Hong Kong Minister’s Property Interests Draw Controversy

Hong Kong’s five-week old government was rocked by its third controversy involving senior officials, as Secretary for Development Paul Chan acknowledged he knew about the sub-renting of a unit owned by a company in which he was a director.

A property bought by Harvest Charm Development Ltd. had been sub-divided when it was purchased in 1994, the development secretary said in a statement on the government website. He said in a previous statement that he had “no knowledge” about suspected unauthorized alterations at the site now.

Chan’s statement comes after his predecessor resigned amid allegations of abusing a government allowance and new Chief Executive Leung Chun-ying acknowledged there were unauthorized building structures at his home. Leung said when he campaigned for office in March that he would address building safety issues associated with sub-divided units.

Chan said he and his wife will exit Hong Kong’s real estate market to “allay public concerns” and only buy property in the city for personal use.

Leung, 57, pledged before he was installed as chief executive to raise the income of the poorest and boost Hong Kong’s housing supply.

Prices Surged

Property prices in Hong Kong have surged more than 80 percent since 2009, Centaline Property Agency data show. The city is the world’s most expensive place to live, according to Savills Plc. (SVS)

Hong Kong has the widest wealth gap in Asia, and the average gross household income of the poorest 10 percent of the population fell to HK$2,170 ($280) per month in 2011 from HK$2,590 in 2001, according to a June 18 census report.

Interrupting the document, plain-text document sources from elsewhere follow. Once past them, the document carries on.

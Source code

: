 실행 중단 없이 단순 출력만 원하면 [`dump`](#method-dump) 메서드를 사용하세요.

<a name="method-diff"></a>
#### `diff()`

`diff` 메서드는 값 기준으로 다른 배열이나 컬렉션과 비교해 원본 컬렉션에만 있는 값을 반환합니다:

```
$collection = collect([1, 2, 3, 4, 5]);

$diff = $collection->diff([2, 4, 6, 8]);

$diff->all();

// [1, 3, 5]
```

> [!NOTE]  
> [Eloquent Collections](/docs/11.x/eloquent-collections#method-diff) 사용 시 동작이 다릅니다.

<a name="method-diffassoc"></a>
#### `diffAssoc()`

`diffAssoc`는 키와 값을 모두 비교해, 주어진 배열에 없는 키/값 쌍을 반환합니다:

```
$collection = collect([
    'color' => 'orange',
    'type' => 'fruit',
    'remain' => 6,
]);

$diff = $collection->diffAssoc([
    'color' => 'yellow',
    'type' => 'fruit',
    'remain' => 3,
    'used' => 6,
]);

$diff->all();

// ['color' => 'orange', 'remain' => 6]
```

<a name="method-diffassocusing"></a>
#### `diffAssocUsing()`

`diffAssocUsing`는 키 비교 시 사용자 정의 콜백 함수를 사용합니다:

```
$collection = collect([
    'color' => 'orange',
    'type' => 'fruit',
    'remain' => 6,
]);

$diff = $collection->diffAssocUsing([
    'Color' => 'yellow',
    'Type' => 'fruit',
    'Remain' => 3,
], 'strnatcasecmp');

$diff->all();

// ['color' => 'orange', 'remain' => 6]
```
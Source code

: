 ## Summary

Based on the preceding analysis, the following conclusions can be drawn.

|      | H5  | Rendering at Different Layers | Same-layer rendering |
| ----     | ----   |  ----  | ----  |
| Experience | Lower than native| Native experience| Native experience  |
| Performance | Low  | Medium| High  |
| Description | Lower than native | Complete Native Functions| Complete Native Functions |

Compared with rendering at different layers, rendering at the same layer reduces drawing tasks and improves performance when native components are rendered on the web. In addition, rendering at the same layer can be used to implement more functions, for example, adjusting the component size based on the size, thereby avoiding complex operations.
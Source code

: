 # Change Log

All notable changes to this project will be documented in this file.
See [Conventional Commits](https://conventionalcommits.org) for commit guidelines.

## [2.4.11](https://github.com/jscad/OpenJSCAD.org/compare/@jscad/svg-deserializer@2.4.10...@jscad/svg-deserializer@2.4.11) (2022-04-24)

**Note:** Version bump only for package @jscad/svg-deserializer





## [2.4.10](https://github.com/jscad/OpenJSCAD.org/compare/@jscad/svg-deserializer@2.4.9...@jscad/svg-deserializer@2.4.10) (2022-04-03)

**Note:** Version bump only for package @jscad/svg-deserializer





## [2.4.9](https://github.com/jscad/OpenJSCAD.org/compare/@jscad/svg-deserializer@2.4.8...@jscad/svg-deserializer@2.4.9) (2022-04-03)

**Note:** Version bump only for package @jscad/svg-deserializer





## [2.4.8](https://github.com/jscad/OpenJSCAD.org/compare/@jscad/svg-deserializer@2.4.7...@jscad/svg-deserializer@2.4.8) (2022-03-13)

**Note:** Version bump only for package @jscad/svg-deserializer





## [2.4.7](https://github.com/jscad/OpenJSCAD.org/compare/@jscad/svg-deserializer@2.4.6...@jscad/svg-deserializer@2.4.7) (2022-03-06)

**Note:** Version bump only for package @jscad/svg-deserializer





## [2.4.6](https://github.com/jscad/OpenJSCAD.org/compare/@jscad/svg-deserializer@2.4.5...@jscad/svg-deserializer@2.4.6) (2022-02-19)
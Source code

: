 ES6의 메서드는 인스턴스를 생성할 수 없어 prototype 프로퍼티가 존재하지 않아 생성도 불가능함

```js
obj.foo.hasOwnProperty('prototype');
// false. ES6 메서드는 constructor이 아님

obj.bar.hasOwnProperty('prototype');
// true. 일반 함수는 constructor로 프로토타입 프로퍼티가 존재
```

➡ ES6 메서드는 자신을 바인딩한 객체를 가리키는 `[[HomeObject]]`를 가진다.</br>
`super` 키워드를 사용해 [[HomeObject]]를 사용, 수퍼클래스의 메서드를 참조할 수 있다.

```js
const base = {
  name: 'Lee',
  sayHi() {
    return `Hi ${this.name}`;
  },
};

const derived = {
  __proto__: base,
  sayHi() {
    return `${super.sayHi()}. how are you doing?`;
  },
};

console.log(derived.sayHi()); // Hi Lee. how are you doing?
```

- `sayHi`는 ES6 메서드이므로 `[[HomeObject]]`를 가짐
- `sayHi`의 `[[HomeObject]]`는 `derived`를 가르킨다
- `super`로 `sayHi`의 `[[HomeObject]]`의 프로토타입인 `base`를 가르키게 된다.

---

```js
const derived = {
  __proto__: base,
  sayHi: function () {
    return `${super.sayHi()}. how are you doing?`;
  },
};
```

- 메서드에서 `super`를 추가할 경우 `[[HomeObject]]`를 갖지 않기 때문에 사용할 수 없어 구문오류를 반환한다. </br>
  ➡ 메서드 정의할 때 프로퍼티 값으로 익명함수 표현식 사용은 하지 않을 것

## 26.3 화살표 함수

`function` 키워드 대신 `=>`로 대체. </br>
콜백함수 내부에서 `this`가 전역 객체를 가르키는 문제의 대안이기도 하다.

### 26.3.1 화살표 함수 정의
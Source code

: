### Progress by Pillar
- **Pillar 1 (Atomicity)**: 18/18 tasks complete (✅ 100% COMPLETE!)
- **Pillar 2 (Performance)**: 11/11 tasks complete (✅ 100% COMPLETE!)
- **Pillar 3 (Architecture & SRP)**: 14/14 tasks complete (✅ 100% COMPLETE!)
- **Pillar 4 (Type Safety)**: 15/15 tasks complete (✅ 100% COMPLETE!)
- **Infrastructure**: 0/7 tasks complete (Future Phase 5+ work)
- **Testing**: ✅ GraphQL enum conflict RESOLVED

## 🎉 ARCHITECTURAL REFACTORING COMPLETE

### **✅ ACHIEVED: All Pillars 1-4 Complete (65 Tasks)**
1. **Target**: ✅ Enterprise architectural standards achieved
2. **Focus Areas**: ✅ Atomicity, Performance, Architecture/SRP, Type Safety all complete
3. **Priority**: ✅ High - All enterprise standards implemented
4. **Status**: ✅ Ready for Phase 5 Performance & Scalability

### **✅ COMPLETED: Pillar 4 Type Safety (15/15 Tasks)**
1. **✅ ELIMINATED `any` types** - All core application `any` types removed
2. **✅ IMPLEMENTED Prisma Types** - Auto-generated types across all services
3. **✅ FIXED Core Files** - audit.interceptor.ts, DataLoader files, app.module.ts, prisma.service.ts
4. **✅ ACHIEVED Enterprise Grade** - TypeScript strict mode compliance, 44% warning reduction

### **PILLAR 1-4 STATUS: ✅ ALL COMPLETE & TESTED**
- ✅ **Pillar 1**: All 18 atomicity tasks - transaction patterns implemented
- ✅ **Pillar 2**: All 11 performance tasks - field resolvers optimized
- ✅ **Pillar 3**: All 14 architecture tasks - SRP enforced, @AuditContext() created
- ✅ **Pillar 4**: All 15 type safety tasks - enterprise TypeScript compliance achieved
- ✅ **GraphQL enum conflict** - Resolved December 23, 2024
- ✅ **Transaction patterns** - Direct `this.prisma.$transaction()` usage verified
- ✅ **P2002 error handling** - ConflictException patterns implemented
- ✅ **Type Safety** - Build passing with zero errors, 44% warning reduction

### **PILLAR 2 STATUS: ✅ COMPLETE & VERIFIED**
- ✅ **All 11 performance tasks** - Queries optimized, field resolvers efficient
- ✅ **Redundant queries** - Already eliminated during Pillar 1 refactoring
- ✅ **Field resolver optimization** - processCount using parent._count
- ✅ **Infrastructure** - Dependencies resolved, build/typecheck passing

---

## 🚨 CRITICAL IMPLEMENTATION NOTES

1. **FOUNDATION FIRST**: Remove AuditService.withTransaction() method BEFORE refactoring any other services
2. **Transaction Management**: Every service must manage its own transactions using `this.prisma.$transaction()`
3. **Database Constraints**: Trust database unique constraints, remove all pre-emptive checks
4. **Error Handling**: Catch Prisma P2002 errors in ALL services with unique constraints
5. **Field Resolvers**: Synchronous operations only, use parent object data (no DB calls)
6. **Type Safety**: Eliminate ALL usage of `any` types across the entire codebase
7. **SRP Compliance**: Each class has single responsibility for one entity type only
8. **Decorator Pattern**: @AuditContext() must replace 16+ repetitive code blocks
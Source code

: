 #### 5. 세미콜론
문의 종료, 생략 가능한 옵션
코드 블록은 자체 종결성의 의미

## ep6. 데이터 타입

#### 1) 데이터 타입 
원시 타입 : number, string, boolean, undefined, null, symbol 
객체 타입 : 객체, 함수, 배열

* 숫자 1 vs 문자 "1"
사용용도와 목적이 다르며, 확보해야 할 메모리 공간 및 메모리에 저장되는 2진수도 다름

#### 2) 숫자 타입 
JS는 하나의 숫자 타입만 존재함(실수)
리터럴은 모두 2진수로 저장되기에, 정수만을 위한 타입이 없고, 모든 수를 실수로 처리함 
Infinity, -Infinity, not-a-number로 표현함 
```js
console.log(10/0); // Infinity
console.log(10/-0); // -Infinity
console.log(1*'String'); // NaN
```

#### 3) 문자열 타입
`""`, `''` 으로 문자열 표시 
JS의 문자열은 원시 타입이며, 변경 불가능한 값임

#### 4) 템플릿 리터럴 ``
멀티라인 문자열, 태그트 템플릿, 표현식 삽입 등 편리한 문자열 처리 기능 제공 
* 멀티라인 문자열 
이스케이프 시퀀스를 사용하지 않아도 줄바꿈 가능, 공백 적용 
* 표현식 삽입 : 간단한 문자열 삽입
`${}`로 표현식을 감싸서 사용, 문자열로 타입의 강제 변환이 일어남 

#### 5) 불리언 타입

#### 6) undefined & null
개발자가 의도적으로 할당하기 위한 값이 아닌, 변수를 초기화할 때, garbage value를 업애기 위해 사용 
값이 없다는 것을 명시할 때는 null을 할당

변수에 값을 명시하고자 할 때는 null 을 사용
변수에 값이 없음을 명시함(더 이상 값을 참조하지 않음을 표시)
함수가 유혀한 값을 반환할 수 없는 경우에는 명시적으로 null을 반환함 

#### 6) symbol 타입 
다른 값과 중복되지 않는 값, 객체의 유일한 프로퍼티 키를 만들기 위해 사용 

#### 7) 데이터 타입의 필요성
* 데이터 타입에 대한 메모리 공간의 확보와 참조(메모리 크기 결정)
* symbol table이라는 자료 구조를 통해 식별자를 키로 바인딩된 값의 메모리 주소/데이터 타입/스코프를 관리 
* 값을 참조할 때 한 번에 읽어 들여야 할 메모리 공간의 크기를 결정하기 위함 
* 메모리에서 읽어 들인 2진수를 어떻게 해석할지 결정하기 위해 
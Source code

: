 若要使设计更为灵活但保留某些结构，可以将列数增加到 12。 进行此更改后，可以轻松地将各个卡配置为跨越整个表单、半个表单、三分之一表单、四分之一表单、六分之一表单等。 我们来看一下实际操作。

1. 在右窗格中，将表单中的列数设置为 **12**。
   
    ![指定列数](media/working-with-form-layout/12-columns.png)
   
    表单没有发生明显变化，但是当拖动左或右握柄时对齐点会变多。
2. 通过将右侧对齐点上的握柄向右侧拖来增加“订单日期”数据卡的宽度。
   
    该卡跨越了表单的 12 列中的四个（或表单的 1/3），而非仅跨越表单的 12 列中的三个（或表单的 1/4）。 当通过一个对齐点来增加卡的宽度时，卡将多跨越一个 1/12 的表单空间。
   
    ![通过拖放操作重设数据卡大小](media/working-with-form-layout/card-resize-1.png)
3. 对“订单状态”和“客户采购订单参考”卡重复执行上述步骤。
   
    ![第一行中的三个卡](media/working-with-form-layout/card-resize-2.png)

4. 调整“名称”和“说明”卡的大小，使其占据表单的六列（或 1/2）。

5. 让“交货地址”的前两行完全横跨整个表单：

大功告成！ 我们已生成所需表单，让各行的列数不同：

Chan took over from predecessor Mak Chai-kwong as development secretary on July 30, after Mak resigned on July 12 following allegations reported in the Apply Daily that he abused his government housing allowances.

The Independent Commission Against Corruption released a statement on the same day saying that they had arrested a secretary of a government bureau on charges of violating bribery laws over housing allowances.

Leung’s election as chief executive was unsuccessfully challenged in court by two lawmakers, after it was discovered that there were unauthorized building additions at his house, including a trellis, a gate that provided access to the road and a cover over a parking space.

More than 110,000 protesters took to the streets in an annual march on the day Leung took office to show their disapproval, according estimates by a pollster from the University of Hong Kong.